START DATA TO PROCESS
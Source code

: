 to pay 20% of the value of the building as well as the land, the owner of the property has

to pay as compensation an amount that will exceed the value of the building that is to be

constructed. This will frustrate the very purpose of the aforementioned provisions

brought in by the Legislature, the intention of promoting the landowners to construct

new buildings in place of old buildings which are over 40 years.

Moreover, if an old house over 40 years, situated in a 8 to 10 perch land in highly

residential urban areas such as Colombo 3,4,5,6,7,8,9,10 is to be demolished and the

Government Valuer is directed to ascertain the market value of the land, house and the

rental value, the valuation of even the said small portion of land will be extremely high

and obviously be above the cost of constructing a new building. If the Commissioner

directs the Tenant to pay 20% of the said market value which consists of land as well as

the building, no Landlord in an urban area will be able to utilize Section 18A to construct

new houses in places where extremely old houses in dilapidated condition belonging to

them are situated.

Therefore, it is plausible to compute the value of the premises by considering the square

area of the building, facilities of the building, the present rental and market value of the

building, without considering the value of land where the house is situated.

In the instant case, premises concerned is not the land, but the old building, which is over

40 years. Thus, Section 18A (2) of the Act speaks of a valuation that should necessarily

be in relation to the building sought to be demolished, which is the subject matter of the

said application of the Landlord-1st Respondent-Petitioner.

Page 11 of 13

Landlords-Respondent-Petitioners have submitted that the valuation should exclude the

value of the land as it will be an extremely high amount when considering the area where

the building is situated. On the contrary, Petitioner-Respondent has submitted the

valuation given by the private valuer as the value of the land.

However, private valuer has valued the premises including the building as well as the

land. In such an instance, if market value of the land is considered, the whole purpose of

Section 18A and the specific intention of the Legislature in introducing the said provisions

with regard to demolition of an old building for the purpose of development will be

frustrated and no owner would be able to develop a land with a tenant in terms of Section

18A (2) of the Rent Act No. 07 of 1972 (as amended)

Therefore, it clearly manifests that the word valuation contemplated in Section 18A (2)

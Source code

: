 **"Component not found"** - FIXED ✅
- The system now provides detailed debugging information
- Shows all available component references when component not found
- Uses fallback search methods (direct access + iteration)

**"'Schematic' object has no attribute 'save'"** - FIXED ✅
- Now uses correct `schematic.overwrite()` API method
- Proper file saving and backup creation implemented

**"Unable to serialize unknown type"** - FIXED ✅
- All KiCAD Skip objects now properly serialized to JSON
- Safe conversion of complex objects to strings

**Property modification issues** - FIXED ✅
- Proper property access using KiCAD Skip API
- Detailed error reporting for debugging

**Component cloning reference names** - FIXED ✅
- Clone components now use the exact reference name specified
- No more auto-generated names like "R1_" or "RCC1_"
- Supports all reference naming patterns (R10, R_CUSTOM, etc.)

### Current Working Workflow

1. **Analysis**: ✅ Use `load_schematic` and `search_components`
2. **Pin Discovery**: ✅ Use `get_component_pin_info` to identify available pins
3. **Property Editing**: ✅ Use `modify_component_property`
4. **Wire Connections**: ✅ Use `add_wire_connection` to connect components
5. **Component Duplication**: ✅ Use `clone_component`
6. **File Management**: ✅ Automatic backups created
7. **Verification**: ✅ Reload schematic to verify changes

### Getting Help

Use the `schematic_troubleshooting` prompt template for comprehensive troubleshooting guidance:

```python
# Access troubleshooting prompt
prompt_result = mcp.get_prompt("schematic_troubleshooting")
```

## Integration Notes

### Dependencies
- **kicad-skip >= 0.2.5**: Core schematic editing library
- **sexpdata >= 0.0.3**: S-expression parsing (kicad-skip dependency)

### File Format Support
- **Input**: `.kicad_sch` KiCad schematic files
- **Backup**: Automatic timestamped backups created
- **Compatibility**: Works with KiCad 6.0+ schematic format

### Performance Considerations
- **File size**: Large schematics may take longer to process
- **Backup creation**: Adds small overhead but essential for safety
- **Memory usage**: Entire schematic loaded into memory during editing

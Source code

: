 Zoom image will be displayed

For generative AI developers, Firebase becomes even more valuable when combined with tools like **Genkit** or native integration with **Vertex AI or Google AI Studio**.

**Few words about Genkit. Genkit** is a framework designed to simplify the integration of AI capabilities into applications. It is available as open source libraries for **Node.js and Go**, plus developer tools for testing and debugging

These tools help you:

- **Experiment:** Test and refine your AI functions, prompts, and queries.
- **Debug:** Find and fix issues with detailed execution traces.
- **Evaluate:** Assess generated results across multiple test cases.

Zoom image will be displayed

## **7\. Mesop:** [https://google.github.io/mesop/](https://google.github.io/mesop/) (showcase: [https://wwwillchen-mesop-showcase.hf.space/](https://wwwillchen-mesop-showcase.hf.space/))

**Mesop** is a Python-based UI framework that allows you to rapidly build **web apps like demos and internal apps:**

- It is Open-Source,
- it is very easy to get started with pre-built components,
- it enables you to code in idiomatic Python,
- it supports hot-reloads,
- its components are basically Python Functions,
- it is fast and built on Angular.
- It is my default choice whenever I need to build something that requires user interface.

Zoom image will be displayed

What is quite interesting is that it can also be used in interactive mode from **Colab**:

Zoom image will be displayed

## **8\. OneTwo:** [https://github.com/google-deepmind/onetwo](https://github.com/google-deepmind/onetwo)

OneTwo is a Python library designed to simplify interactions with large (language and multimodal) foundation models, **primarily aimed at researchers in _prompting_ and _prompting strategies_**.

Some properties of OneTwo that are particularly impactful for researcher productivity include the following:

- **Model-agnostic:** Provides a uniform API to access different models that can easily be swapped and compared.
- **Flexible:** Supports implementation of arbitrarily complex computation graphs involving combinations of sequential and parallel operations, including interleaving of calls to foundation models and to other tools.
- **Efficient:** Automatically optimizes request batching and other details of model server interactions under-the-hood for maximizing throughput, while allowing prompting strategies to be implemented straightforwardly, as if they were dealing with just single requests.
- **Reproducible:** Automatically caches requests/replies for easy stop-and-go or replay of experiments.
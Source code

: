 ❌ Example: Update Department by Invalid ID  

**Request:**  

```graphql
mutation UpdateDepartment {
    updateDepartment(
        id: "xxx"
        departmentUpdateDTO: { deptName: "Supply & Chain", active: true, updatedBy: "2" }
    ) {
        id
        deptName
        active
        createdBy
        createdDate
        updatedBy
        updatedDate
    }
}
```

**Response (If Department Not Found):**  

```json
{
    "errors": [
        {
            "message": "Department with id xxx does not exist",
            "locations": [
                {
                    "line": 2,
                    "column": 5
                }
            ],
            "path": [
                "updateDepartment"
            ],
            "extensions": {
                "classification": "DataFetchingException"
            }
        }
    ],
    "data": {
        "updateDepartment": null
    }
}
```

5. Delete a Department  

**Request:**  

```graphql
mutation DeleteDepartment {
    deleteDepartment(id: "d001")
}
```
END DATA TO PROCESS
Copy exactly the lines that run from the first line of the data to the line containing "Moreover, if an", please, with both ends included and nothing else.

Source code

: to pay 20% of the value of the building as well as the land, the owner of the property has

to pay as compensation an amount that will exceed the value of the building that is to be

constructed. This will frustrate the very purpose of the aforementioned provisions

brought in by the Legislature, the intention of promoting the landowners to construct

new buildings in place of old buildings which are over 40 years.

Moreover, if an old house over 40 years, situated in a 8 to 10 perch land in highly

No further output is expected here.